=== Exercise details ===
Copy out each line of the data holding "kubernetes".

=== Records for the exercise ===
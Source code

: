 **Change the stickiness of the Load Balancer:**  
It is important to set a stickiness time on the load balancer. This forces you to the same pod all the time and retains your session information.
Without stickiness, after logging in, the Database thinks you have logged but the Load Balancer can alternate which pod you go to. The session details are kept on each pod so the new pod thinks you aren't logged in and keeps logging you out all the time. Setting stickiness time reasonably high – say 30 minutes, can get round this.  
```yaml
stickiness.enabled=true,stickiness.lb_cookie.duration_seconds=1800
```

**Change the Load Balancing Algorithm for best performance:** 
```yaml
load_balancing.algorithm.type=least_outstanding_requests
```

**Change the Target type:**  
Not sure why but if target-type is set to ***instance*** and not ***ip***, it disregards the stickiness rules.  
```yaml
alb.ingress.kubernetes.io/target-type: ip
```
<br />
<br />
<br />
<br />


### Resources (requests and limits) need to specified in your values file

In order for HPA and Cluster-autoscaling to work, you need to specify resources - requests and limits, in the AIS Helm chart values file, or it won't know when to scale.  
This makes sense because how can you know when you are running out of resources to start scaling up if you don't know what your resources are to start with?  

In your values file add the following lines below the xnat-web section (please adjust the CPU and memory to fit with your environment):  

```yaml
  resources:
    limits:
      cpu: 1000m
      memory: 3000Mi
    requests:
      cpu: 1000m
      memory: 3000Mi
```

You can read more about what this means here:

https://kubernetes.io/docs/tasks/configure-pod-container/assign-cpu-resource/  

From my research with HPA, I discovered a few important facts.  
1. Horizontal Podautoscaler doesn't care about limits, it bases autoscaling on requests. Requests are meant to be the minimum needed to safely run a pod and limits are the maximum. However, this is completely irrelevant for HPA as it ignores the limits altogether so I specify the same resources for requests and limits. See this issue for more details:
...
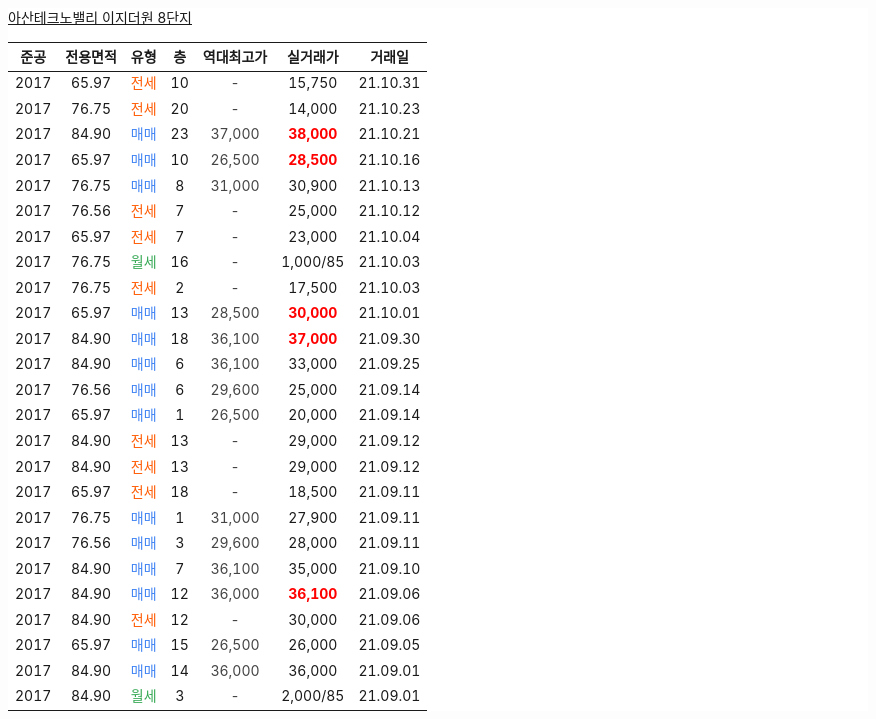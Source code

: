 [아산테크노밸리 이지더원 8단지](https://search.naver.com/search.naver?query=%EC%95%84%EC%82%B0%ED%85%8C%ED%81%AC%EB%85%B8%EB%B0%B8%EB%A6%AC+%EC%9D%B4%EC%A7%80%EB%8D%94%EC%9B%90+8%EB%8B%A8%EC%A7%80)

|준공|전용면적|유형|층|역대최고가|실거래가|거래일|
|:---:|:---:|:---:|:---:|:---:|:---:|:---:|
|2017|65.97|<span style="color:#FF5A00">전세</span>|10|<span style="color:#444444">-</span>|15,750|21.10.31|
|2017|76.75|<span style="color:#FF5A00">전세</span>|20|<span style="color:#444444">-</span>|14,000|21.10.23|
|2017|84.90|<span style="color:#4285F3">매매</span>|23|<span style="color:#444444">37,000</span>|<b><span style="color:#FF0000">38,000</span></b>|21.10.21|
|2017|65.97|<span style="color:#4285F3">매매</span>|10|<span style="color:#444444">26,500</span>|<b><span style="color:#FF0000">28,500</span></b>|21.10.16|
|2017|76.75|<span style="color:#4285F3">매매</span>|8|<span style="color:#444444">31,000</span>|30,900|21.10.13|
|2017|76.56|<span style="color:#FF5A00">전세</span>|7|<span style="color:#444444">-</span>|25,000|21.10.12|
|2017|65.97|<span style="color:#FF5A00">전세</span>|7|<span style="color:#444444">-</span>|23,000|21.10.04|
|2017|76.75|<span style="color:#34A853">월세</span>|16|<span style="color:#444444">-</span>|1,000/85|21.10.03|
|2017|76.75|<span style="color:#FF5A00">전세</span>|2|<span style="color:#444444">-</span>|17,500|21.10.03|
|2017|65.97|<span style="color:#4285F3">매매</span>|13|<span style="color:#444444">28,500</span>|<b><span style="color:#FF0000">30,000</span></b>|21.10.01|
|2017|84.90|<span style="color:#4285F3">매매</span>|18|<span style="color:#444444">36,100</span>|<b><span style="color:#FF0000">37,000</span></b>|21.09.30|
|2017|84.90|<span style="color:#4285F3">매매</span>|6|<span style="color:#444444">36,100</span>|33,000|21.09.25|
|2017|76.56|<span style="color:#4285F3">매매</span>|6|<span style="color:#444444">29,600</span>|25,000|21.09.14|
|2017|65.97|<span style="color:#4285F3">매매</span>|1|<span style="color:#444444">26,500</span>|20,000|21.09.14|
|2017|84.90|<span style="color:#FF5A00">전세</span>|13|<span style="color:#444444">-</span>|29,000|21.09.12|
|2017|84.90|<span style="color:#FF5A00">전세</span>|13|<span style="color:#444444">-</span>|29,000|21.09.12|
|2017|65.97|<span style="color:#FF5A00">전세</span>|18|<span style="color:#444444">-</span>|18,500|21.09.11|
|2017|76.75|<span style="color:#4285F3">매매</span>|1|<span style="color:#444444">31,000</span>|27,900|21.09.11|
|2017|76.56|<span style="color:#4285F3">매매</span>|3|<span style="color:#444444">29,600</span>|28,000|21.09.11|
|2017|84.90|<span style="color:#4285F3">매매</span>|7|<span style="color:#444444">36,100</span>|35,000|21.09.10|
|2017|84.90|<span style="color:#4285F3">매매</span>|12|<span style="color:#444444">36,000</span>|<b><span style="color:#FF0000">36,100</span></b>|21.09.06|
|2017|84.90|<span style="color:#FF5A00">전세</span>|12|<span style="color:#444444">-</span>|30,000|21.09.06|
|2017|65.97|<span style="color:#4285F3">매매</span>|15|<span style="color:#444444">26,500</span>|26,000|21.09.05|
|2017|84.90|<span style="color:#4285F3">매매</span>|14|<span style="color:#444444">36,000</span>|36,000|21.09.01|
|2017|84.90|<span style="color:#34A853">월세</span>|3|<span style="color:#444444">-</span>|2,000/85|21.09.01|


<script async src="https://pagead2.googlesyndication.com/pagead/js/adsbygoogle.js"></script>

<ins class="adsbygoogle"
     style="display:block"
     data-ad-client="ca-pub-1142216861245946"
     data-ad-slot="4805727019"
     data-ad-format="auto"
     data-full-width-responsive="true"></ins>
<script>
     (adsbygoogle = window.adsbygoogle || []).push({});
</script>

=== Task solution ===
alb.ingress.kubernetes.io/target-type: ip
https://kubernetes.io/docs/tasks/configure-pod-container/assign-cpu-resource/  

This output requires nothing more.